Повелитель судеб. Ха-ха! Неискренние это слова. Наверное, ты напился, да не наелся, вот и хочешь заглушить голод. В общем, не пойму, серьезно ты говоришь или шутишь. Иди-ка лучше своей дорогой и не морочь мне голову. Надо знать, что «жизнь и смерть предначертаны судьбой»,[437] даже я не в силах распоряжаться ими, как угодно.
Философ. Ты ошибаешься, старец. Ведь в действительности нет границы между жизнью и смертью. Однажды во сне я превратился в бабочку — настоящую бабочку, которая порхает в воздухе, а проснулся самим собой — вечно беспокойным и хлопотливым Чжуан Чжоу. Так я до сих пор и не могу понять: то ли философ заснул и превратился в бабочку, то ли бабочка заснула и превратилась в философа. Если вдуматься, кто знает: может, сейчас этот череп как раз живой, а когда он будто бы оживет, то на самом деле помрет. Молю тебя, Великий старец, смягчись немного, пойди на компромисс. Человек должен быть гибким, да и богу консерватизм не к лицу.
Повелитель судеб (улыбаясь). А ты по-прежнему действовать не умеешь, зато говорить мастер и отдаешь предпочтение людям перед богами… Ну ладно, ради тебя попробую.
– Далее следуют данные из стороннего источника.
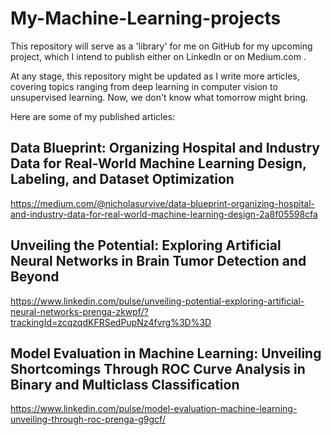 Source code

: # My-Machine-Learning-projects




This repository will serve as a 'library' for me on GitHub for my upcoming project, 
which I intend to publish either on LinkedIn or on Medium.com .

At any stage, this repository might be updated as I write more articles, 
covering topics ranging from deep learning in computer vision to 
unsupervised learning. Now, we don't know what tomorrow might bring.

Here are some of my published articles:

## Data Blueprint: Organizing Hospital and Industry Data for Real-World Machine Learning Design, Labeling, and Dataset Optimization
https://medium.com/@nicholasurvive/data-blueprint-organizing-hospital-and-industry-data-for-real-world-machine-learning-design-2a8f05598cfa

## Unveiling the Potential: Exploring Artificial Neural Networks in Brain Tumor Detection and Beyond
https://www.linkedin.com/pulse/unveiling-potential-exploring-artificial-neural-networks-prenga-zkwpf/?trackingId=zcqzqdKFRSedPupNz4fvrg%3D%3D


## Model Evaluation in Machine Learning: Unveiling Shortcomings Through ROC Curve Analysis in Binary and Multiclass Classification

https://www.linkedin.com/pulse/model-evaluation-machine-learning-unveiling-through-roc-prenga-g9gcf/ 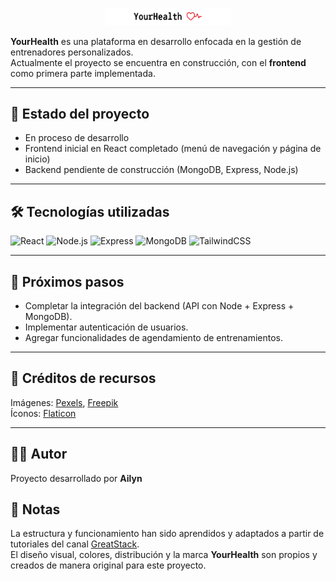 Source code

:<p align="center">
  <img src="./public/Logo-YourHealth.png" alt="YourHealth Logo" width="200"/>
</p>

**YourHealth** es una plataforma en desarrollo enfocada en la gestión de entrenadores personalizados.  
Actualmente el proyecto se encuentra en construcción, con el **frontend** como primera parte implementada.  

---

## 🚧 Estado del proyecto
- En proceso de desarrollo  
- Frontend inicial en React completado (menú de navegación y página de inicio)  
- Backend pendiente de construcción (MongoDB, Express, Node.js)  

---

## 🛠️ Tecnologías utilizadas
<p>
  <img src="https://skillicons.dev/icons?i=react" alt="React" width="50" />
  <img src="https://skillicons.dev/icons?i=nodejs" alt="Node.js" width="50" />
  <img src="https://skillicons.dev/icons?i=express" alt="Express" width="50" />
  <img src="https://skillicons.dev/icons?i=mongodb" alt="MongoDB" width="50" />
  <img src="https://skillicons.dev/icons?i=tailwind" alt="TailwindCSS" width="50" />
</p>

---

## 📌 Próximos pasos
- Completar la integración del backend (API con Node + Express + MongoDB).  
- Implementar autenticación de usuarios.  
- Agregar funcionalidades de agendamiento de entrenamientos.  

---

## 📸 Créditos de recursos
Imágenes: [Pexels](https://www.pexels.com), [Freepik](https://www.freepik.com)  
Íconos: [Flaticon](https://www.flaticon.com)  

---

## 👩‍💻 Autor
Proyecto desarrollado por **Ailyn** 

## 📌 Notas

La estructura y funcionamiento han sido aprendidos y adaptados a partir de tutoriales del canal [GreatStack](https://www.youtube.com/@GreatStackDev).  
El diseño visual, colores, distribución y la marca **YourHealth** son propios y creados de manera original para este proyecto.

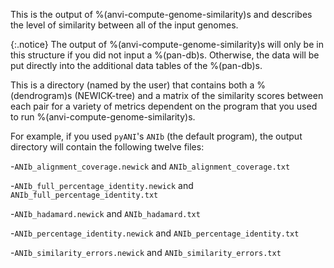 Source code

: This is the output of %(anvi-compute-genome-similarity)s and describes the level of similarity between all of the input genomes. 

{:.notice}
The output of %(anvi-compute-genome-similarity)s will only be in this structure if you did not input a %(pan-db)s. Otherwise, the data will be put directly into the additional data tables of the %(pan-db)s. 

This is a directory (named by the user) that contains both a %(dendrogram)s (NEWICK-tree) and a matrix of the similarity scores between each pair for a variety of metrics dependent on the program that you used to run %(anvi-compute-genome-similarity)s.

For example, if you used `pyANI`'s `ANIb` (the default program), the output directory will contain the following twelve files: 

-`ANIb_alignment_coverage.newick` and `ANIb_alignment_coverage.txt`

-`ANIb_full_percentage_identity.newick` and `ANIb_full_percentage_identity.txt` 

-`ANIb_hadamard.newick` and `ANIb_hadamard.txt`

-`ANIb_percentage_identity.newick` and `ANIb_percentage_identity.txt`

-`ANIb_similarity_errors.newick` and `ANIb_similarity_errors.txt`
Повелитель судеб указывает хлыстом в бурьян, где лежит черен, и исчезает. Из травы вылетает огонь, а вслед за ним — воскрешенный, совершенно голый. Это высокий, крепкий человек лет тридцати, с красным лицом, по виду крестьянин. Придя в себя, воскрешенный протирает кулаками глаза и замечает Чжуан-цзы.
Крестьянин. Ты кто?
Философ. Я? (С улыбкой подходит к нему и рассматривает.) Расскажи лучше, что с тобой стряслось?
Крестьянин. Ох, заспался я. А ты что тут делаешь? (Оглядывается по сторонам и начинает кричать.) Ой, где мой узел и зонтик? (Смотрит на себя.) Ой-ой, где моя одежда? (Стыдливо садится на корточки.)
Философ. Успокойся, ничего страшного с тобой не приключилось, наоборот, ты только что воскрес. Твои вещи, наверное, давно уже сгнили, а может, их кто-нибудь унес.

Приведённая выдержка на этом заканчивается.